▸ Exercise goal
Within these entries, which lines include the string "return"? Copy each one.

▸ Source material
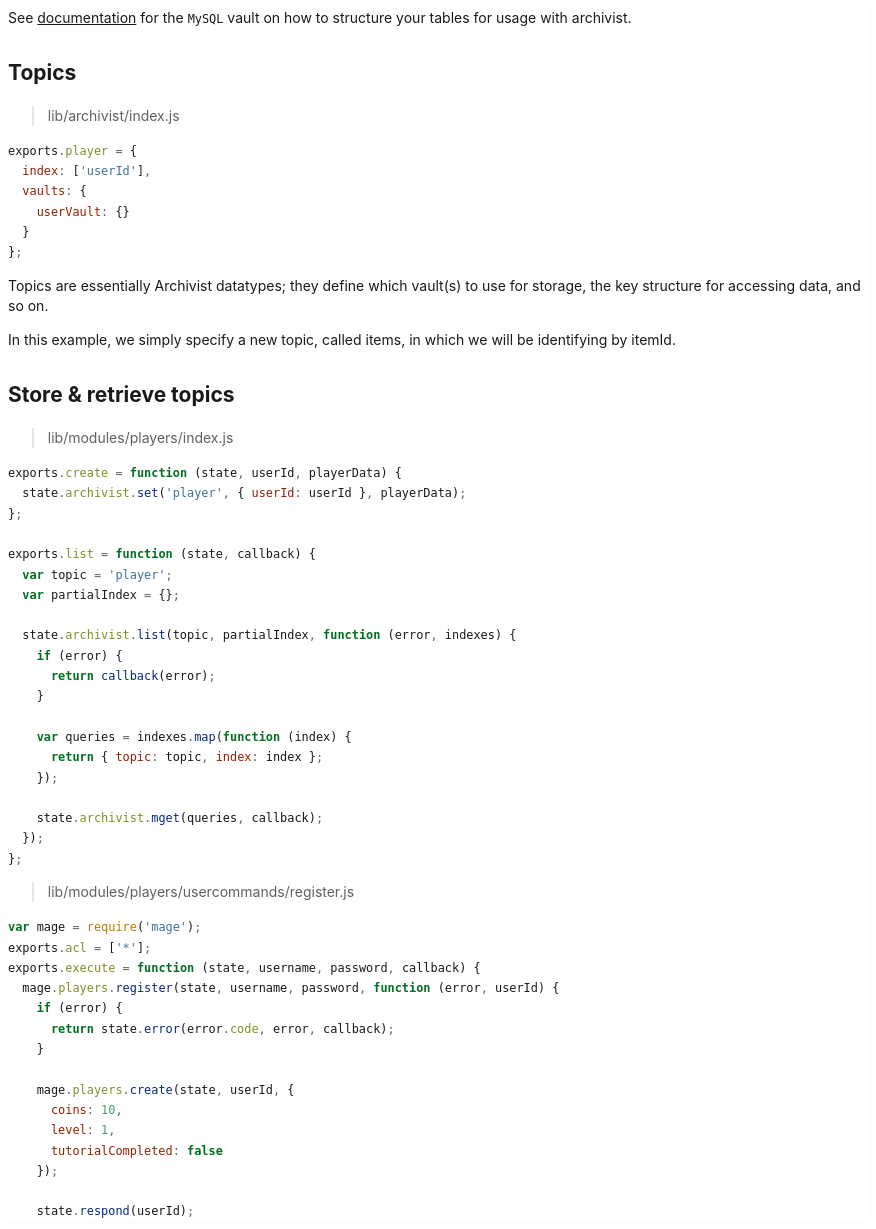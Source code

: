 See [documentation](#mysql) for the `MySQL` vault on how to structure your tables for usage with archivist.

## Topics

> lib/archivist/index.js

```javascript
exports.player = {
  index: ['userId'],
  vaults: {
    userVault: {}
  }
};
```

Topics are essentially Archivist datatypes; they define which vault(s)
to use for storage, the key structure for accessing data, and so on.

In this example, we simply specify a new topic, called items, in which we will be
identifying by itemId.

## Store & retrieve topics

> lib/modules/players/index.js

```javascript
exports.create = function (state, userId, playerData) {
  state.archivist.set('player', { userId: userId }, playerData);
};

exports.list = function (state, callback) {
  var topic = 'player';
  var partialIndex = {};

  state.archivist.list(topic, partialIndex, function (error, indexes) {
    if (error) {
      return callback(error);
    }

    var queries = indexes.map(function (index) {
      return { topic: topic, index: index };
    });

    state.archivist.mget(queries, callback);
  });
};
```

> lib/modules/players/usercommands/register.js

```javascript
var mage = require('mage');
exports.acl = ['*'];
exports.execute = function (state, username, password, callback) {
  mage.players.register(state, username, password, function (error, userId) {
    if (error) {
      return state.error(error.code, error, callback);
    }

    mage.players.create(state, userId, {
      coins: 10,
      level: 1,
      tutorialCompleted: false
    });

    state.respond(userId);
```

▸ Task output
      return callback(error);
      return { topic: topic, index: index };
      return state.error(error.code, error, callback);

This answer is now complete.